SXSWedu Part IV: Does creativity have an age?
The link between the passing of time and maintaining a certain creative ability has been the subject of many studies, in the case of individuals as well as organizations. The characterization of this link is difficult and emotionally charged, an awkward expression, particularly when it comes to the individuals that we are. It is precisely this individual perspective that will hold our attention in this post.
To the title question, three answers stand out, three schools of thought. (1) To the first of these schools, it is in our infancy that our creative capacity is at its peak. As life proceeds, this ability gradually reduces. The explanatory factor is the decreasing strength of our imagination and the gradual integration of sterile social and cultural constraints. (2) If the second school also recognizes the strength of our creative ability in infancy, however it does not consider its decline linearly as a function of age. Proponents of this perspective ascertain that our creative ability diminishes during adolescence and the early years of adulthood, to thereafter regain strength and then gradually shrink again at a later more advanced age. The explanatory factor is mainly that of power. Power of imagination in the very young child and the effective power of adults in midlife, when access to various resources is at its peak. (3) The third school draws, for its part, the profile of our creative capacity as "U" shaped. It dominates childhood and again with old age. The explanation? Freedom; maximum in early childhood and again regained with age as we are able to free ourselves from constraints that we previously had to submit to.
If the vision of the first school mentioned seems to rule for many of our contemporaries, it is probably because we tend to consider our creative ability as a "quantity" or internal "reserve” which gradually, although irregularly and with joyful rebounds, tends to decrease with age. What is sometimes called a creative breath loses strength and depletes. This view reminds me of Carpocratians, one of the most curious sects of history. Carpocrates were disciples active in the second century AD, who saw evil as a defined internal amount. To break free from this amount given or fixed before death, it was necessary to exhaust these reserves by engaging in the worst crimes and debauchery. Robbery, rape, incest, depravity and murder, every opportunity should be seized to squander the evil that was inside oneself. After such a life spending evil, you could join heaven perfectly pure… Dreadful theory; we know of course that evil begets evil. It is not a capacity whose quantity is finite. This ability develops, creates, first by the effect of its own practice.
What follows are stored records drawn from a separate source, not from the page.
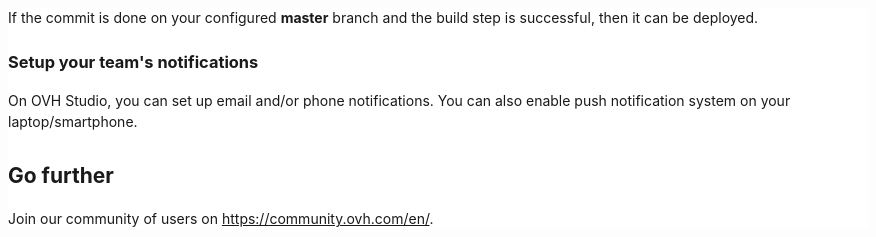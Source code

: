 If the commit is done on your configured **master** branch and the build step is successful, then it can be deployed.

### Setup your team's notifications

On OVH Studio, you can set up email and/or phone notifications. You can also enable push notification system on your laptop/smartphone.

## Go further

Join our community of users on https://community.ovh.com/en/.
If creativity is an ability, and an ability is built primarily endogenously through its own practice, and if we seem to strongly hold this capacity since our childhood, why does it not increases progressively with age, a characteristic unobserved by studies? Answering this question requires us to introduce a new dimension: our creative ability is not only formed within our inner space, it is not entirely individual. Our external environment affects it. Quickly, the development of this capacity therefore involves our relationship with others and, more broadly, a social and cultural whole. If it often tends to decrease with age, it is primarily because we integrate a number of rules that enlighten our decisions, often for the better, but also restrict us. If we are not careful, we then run the risk an alert thought or creative thinking becoming an inert or reproductive thought. Note that what is true for an individual is also true for an organization.
The conclusion I draw from teaching what has become "university course material", creativity? The following: promoting the development of creative ability in an individual can not be done only by working on the individual level but also requires consideration of the person’s relationship to the world. It is indeed in this relationship between me and the world that resides the ability to create.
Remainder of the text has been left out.